El misterio del cuaderno perdido
Había una vez una pequeña investigadora llamada Clara. Tenía cinco años y una gran curiosidad por el mundo que la rodeaba. Un día, mientras jugaba en el parque, su amigo Lucas se acercó corriendo, agitado.
—¡Clara, he perdido mi cuaderno! —exclamó Lucas con preocupación—. Lo usaba para mis dibujos secretos.
Clara, con su entusiasmo característico, decidió que era hora de convertirse en detective.
—No te preocupes, Lucas —dijo con una sonrisa—. ¡Encontraremos tu cuaderno juntos!
Empezaron su búsqueda en el parque, revisando debajo de los columpios y alrededor de los arbustos. No había ni rastro del cuaderno. Mientras tanto, el cielo se volvió de un suave azul, reflejando los colores del día.
—Lucas, ¿dónde estuviste antes de venir al parque? —preguntó Clara, tratando de recordar cada detalle.
—Estuve en la tienda de dulces de la esquina —respondió Lucas—. ¡Tal vez lo dejé allí!
Un viaje a la tienda
Clara y Lucas caminaron hasta la tienda del Sr. Molina, un lugar lleno de colores brillantes y dulces de todos los sabores. Al entrar, fueron recibidos por el amable señor Molina, quien siempre llevaba una sonrisa en su rostro.
—¡Hola, niños! —saludó el señor Molina—. ¿Cómo puedo ayudaros hoy?
—Estamos buscando el cuaderno de Lucas —explicó Clara—. Creemos que pudo haberlo dejado aquí.
El señor Molina frunció el entrecejo mientras pensaba.
—Ahora que lo mencionáis, vi un cuaderno en el mostrador hace un rato. Pero desapareció cuando un grupo de niños entró corriendo.
Clara observó atentamente a su alrededor.

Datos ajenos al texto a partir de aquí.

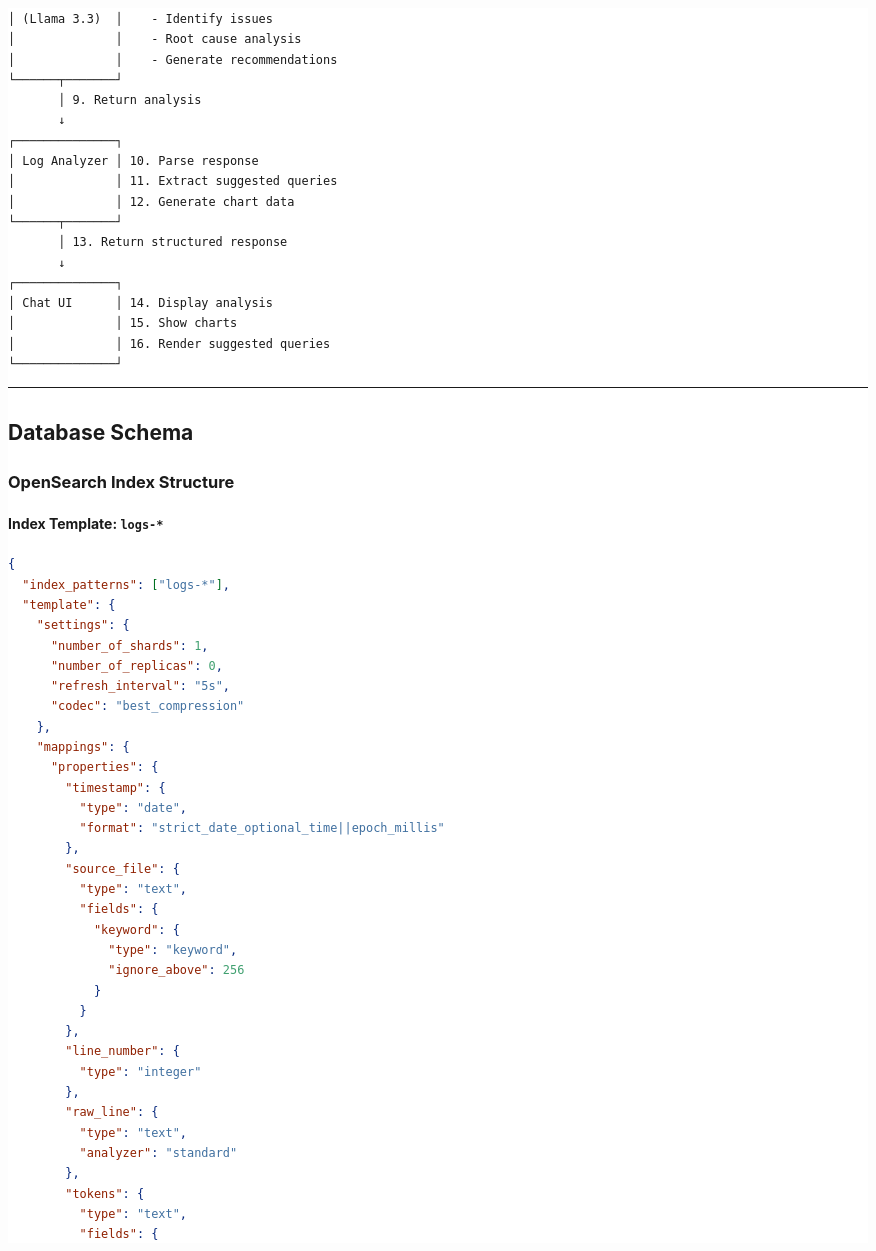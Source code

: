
 ```
│ (Llama 3.3)  │    - Identify issues
│              │    - Root cause analysis
│              │    - Generate recommendations
└──────┬───────┘
       │ 9. Return analysis
       ↓
┌──────────────┐
│ Log Analyzer │ 10. Parse response
│              │ 11. Extract suggested queries
│              │ 12. Generate chart data
└──────┬───────┘
       │ 13. Return structured response
       ↓
┌──────────────┐
│ Chat UI      │ 14. Display analysis
│              │ 15. Show charts
│              │ 16. Render suggested queries
└──────────────┘
```

---

## Database Schema

### OpenSearch Index Structure

#### Index Template: `logs-*`

```json
{
  "index_patterns": ["logs-*"],
  "template": {
    "settings": {
      "number_of_shards": 1,
      "number_of_replicas": 0,
      "refresh_interval": "5s",
      "codec": "best_compression"
    },
    "mappings": {
      "properties": {
        "timestamp": {
          "type": "date",
          "format": "strict_date_optional_time||epoch_millis"
        },
        "source_file": {
          "type": "text",
          "fields": {
            "keyword": {
              "type": "keyword",
              "ignore_above": 256
            }
          }
        },
        "line_number": {
          "type": "integer"
        },
        "raw_line": {
          "type": "text",
          "analyzer": "standard"
        },
        "tokens": {
          "type": "text",
          "fields": {
```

En el suelo, había una fila de menta roja y verde, formando un camino misterioso.
—¡Mira, Lucas! —dijo señalando el piso—. Creo que deberíamos seguir este camino de caramelos.
Lucas asintió emocionado, y juntos siguieron el rastro de colores.
La pista del código de colores
El camino de caramelos los condujo hasta el patio trasero de la tienda, donde encontraron a un grupo de niños reunidos en círculo. En el centro del círculo, había un pequeño cuaderno, el mismo que Lucas había perdido.
—¡Es mi cuaderno! —exclamó Lucas, feliz.
Uno de los niños del grupo, Ana, sonrió y explicó:
—Lo encontramos en el mostrador y pensamos que alguien lo había olvidado. Íbamos a devolverlo.
Clara, siempre curiosa, preguntó:
—¿Y por qué seguisteis el camino de caramelos?
Ana se rió y respondió:
—¡Fue nuestra manera de hacer la búsqueda más divertida! Sabíamos que alguien lo seguiría.
Clara y Lucas rieron junto con los demás. Clara se sintió orgullosa de haber resuelto el misterio y de haber encontrado el cuaderno de Lucas.
Un final feliz
Con el cuaderno finalmente en manos de Lucas, los niños decidieron compartir una ronda de dulces, cortesía del amable señor Molina. Clara se sintió feliz de haber podido ayudar a su amigo, y Lucas agradeció a Clara por su ingenio y determinación.
—Gracias, Clara —dijo Lucas, mientras le daba un abrazo—. Eres la mejor detective.
Clara sonrió y dijo:
—¡Siempre estaré aquí para ayudar!
Y así, el misterio del cuaderno perdido se resolvió con un final feliz, enseñando a los niños la importancia del trabajo en equipo y la amistad. Desde ese día, Clara y sus amigos sabían que con curiosidad y colaboración, cualquier misterio podía ser resuelto.